-- RECORDS SUPPLIED follows --

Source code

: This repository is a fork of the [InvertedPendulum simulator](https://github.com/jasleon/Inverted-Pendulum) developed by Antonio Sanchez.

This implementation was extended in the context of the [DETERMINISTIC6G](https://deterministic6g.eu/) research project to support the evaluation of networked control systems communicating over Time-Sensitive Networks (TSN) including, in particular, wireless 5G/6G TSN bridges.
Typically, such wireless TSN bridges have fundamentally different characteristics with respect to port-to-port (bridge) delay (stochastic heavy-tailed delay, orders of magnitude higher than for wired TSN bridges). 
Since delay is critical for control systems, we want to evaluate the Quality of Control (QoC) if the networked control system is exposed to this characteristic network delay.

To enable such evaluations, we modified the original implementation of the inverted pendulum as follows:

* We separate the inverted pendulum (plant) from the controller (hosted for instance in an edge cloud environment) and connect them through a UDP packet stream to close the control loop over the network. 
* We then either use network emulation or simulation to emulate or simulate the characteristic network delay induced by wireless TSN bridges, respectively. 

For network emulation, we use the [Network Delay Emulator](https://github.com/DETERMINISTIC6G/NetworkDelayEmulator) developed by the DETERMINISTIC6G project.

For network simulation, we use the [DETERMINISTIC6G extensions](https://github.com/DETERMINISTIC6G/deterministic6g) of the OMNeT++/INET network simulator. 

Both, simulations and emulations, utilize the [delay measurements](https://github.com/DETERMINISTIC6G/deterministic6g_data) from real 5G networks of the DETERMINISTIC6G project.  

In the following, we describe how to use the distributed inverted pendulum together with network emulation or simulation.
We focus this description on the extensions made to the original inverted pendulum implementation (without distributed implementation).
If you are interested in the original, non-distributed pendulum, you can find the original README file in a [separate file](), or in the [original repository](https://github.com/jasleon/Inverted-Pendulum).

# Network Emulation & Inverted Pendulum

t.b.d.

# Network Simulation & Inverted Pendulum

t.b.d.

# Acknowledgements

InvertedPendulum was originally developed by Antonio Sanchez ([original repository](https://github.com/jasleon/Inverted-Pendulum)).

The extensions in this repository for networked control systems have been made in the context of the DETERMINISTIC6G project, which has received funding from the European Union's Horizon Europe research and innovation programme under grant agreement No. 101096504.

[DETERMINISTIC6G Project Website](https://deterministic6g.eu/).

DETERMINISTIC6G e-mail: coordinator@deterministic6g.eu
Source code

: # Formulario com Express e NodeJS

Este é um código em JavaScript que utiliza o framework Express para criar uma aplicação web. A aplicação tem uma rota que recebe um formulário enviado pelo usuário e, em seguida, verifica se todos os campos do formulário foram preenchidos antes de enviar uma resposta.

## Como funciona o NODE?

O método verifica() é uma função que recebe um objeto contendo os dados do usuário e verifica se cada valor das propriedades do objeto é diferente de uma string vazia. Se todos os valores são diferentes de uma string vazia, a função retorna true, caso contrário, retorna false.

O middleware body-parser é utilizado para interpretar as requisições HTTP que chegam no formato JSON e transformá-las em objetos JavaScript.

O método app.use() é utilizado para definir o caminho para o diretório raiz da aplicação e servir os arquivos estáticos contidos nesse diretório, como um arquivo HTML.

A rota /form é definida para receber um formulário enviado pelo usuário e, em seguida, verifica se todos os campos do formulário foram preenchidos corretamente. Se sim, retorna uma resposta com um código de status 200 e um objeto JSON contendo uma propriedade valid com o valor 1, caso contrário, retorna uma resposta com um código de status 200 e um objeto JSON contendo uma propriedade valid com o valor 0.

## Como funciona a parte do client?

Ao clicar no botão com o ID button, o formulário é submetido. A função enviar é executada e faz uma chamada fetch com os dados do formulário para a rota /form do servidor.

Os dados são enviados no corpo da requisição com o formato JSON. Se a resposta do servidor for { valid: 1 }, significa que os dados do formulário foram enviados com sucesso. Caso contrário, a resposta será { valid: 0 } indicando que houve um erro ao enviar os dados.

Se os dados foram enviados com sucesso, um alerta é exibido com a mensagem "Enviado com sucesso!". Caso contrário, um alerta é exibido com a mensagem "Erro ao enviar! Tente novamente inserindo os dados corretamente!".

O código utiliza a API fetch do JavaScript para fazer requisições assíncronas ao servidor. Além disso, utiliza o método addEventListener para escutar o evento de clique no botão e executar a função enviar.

-- RECORDS SUPPLIED concluded --

All lines holding the word "extensions" must be copied from the data.

▶ YOUR SOLUTION
For network simulation, we use the [DETERMINISTIC6G extensions](https://github.com/DETERMINISTIC6G/deterministic6g) of the OMNeT++/INET network simulator. 
We focus this description on the extensions made to the original inverted pendulum implementation (without distributed implementation).
The extensions in this repository for networked control systems have been made in the context of the DETERMINISTIC6G project, which has received funding from the European Union's Horizon Europe research and innovation programme under grant agreement No. 101096504.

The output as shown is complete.